While we’re on the subject, would it kill
the school, would it scar my son’s educational development if just one weekend,
one lousy weekend, we didn’t have to go to a sports match, a craft market, a
workshop or a pom-pom cheerleader event?
The school wants him to play hockey. He is crap at hockey. There’s a
reason both he and I played the same position – left back. It’s because that’s
where they stick the people who can’t play hockey. We’re better suited to
playing hookey. He can’t do both because, low and behold, Saturday is a school
day. The same goes for the horse riding and the rock climbing and all the
non-team sports my kids are good at.
From a purely selfish stand point, I’d like
a Saturday where I can get up late, go for brunch, do some shopping, have my
hair done and sip sundowners. It’s not asking much. My mom worked Saturday
mornings when I was little. My dad and I would sneak past my nanny (she’d force
us to eat 3 hour old fossilised scrambled egg) and go to Stephanie’s for
breakfast. Then we’d pop over to AD Spitz for shoes and a quick browse through
the bookshop. It was heaven. No doing that now. No, we’ve got to be in two
places at once at 07:30am for sports. None of this namby-pamby family bonding
stuff.
As for the day of rest – the day of what?
Homework. That’s what we do on Sundays. Everyone keeps going about how much TV
kids watch and too many computer games. I don't where these children find the time. I don’t why I bothered to buy the
Nintendo Wii or the Playstation. No-one has more than 10 minutes to spend on them.
So, I’m cool with Small boy aged 9 eking out an hour on Sunday to kill evil
aliens.
We tried church on Sunday for a bit.
It was
a disaster. There we were kneeling on those lumpy cassocks at the
communion
rail. The priest stood before me, my son knelt beside me. It was a
deeply
spiritual moment.
“The blood of Christ,” the priest intoned.
“Oh gross!” exclaimed my son, “You’re not
going to drink some dead guy’s blood are you?”
The silence was overwhelming, broken only
by father’s guffaws of laughter.
I was not going to be defeated in my quest
for spiritual sustenance for my offspring. So, I tried again.
“Today,” droned the priest, “The reading is
from the Gospel of Luke.”
“Not a chance!” exclaimed my son standing
up.
“No,” he said, “You are not. You read from
Luke last week and the week before. This week you read from James!”

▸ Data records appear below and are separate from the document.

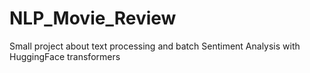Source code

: # NLP_Movie_Review
Small project about text processing and batch Sentiment Analysis with HuggingFace transformers
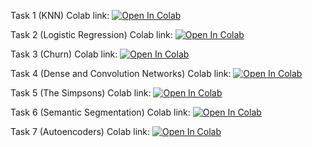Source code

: Task 1 (KNN) Colab link: [![Open In Colab](https://colab.research.google.com/assets/colab-badge.svg)](https://colab.research.google.com/github/Shaorrran/dls-stuff/blob/master/task1/[homework]knn.ipynb)

Task 2 (Logistic Regression) Colab link: [![Open In Colab](https://colab.research.google.com/assets/colab-badge.svg)](https://colab.research.google.com/github/Shaorrran/dls-stuff/blob/master/task2/[homework]linear_models_fall_2021.ipynb)

Task 3 (Churn) Colab link: [![Open In Colab](https://colab.research.google.com/assets/colab-badge.svg)](https://colab.research.google.com/github/Shaorrran/dls-stuff/blob/master/task3/churn.ipynb)

Task 4 (Dense and Convolution Networks) Colab link: [![Open In Colab](https://colab.research.google.com/assets/colab-badge.svg)](https://colab.research.google.com/github/Shaorrran/dls-stuff/blob/master/task4/%5Bhomework%5Ddense_and_convolutional_nn.ipynb)

Task 5 (The Simpsons) Colab link: [![Open In Colab](https://colab.research.google.com/assets/colab-badge.svg)](https://colab.research.google.com/github/Shaorrran/dls-stuff/blob/master/task5/simpsons.ipynb)

Task 6 (Semantic Segmentation) Colab link: [![Open In Colab](https://colab.research.google.com/assets/colab-badge.svg)](https://colab.research.google.com/github/Shaorrran/dls-stuff/blob/master/task6/[hw]semantic_segmentation.ipynb)

Task 7 (Autoencoders) Colab link: [![Open In Colab](https://colab.research.google.com/assets/colab-badge.svg)](https://colab.research.google.com/github/Shaorrran/dls-stuff/blob/master/task7/[hw]autoencoders.ipynb)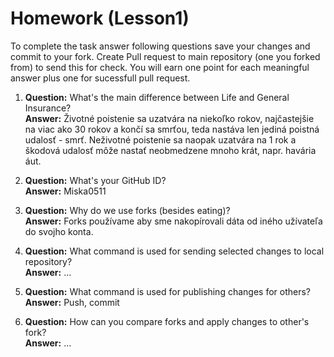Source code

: # Homework (Lesson1)
To complete the task answer following questions save your changes and commit to your fork. Create Pull request to main repository (one you forked from) to send this for check. You will earn one point for each meaningful answer plus one for sucessfull pull request.

1. **Question:** What's the main difference between Life and General Insurance?  
   **Answer:** Životné poistenie sa uzatvára na niekoľko rokov, najčastejšie na viac ako 30 rokov a končí sa smrťou, teda nastáva len jediná poistná udalosť - smrť. Neživotné poistenie sa naopak uzatvára na 1 rok a škodová udalosť môže nastať neobmedzene mnoho krát, napr. havária áut. 

2. **Question:** What's your GitHub ID?  
   **Answer:** Miska0511

3. **Question:** Why do we use forks (besides eating)?  
   **Answer:** Forks používame aby sme nakopírovali dáta od iného užívateľa do svojho konta. 

4. **Question:** What command is used for sending selected changes to local repository?  
   **Answer:** ...

5. **Question:** What command is used for publishing changes for others?  
   **Answer:** Push, commit

6. **Question:** How can you compare forks and apply changes to other's fork?  
   **Answer:** ...
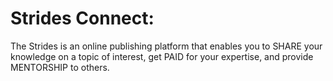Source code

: # Strides Connect: 

The Strides is an online publishing platform that enables you to SHARE your knowledge on a topic of interest, get PAID for your expertise, and provide MENTORSHIP to others.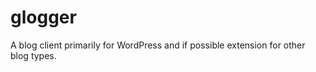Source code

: glogger
=======

A blog client primarily for WordPress and if possible extension for other blog types.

“Yes!” shouted several other small Jameses
in the audience.
The poor priest was floored. He read from
James though. After that debacle my mother gently suggested that perhaps I
should educate them on pagan tradition instead.
Of course, they get it from me.
As a child
I hated asparagus. I still do. I equated it with all things evil. Therefore
when the teacher asked who betrayed Jesus I raised my hand.
She was surprised.
I never raised my hand.
Teacher: “Yes?”
Me: “Judas Asparagus!”
It takes a lifetime to live that sort of
thing down.
As a working mother, I am locked in
the
battle with the spectre of the ideal stay-at-home mom. I know she isn’t
real,
but it doesn’t seem to help. A stay-at-home mom laughingly introduced to
me to
another working mother last week. The SAH mom thought it hysterical that
we
working mums kill ourselves baking for birthday rings and overcompensate
for
everything. She couldn’t believe that we traipse out at the crack of
dawn to
watch interminable cricket matches. She just drops her lot off and picks
them
up later.
The other working mum had fallen into the trap when
her son was 3. He chose hedgehog cupcakes. These were a nightmare to make
involving a lot of Cadbury Flake. Three ruined batches later, his mother
finally had something resembling the picture.
“Thank God,” she sighed, “I’ll
never have to do this again.”
Her son is now 13 and every year he requests the
hedgehogs.
If there is anything in her life she regrets it was agreeing to them
the first time.
The SAH mom buys hers from Woolies.
There’s a lesson in there
somewhere if I can just find the time to learn it.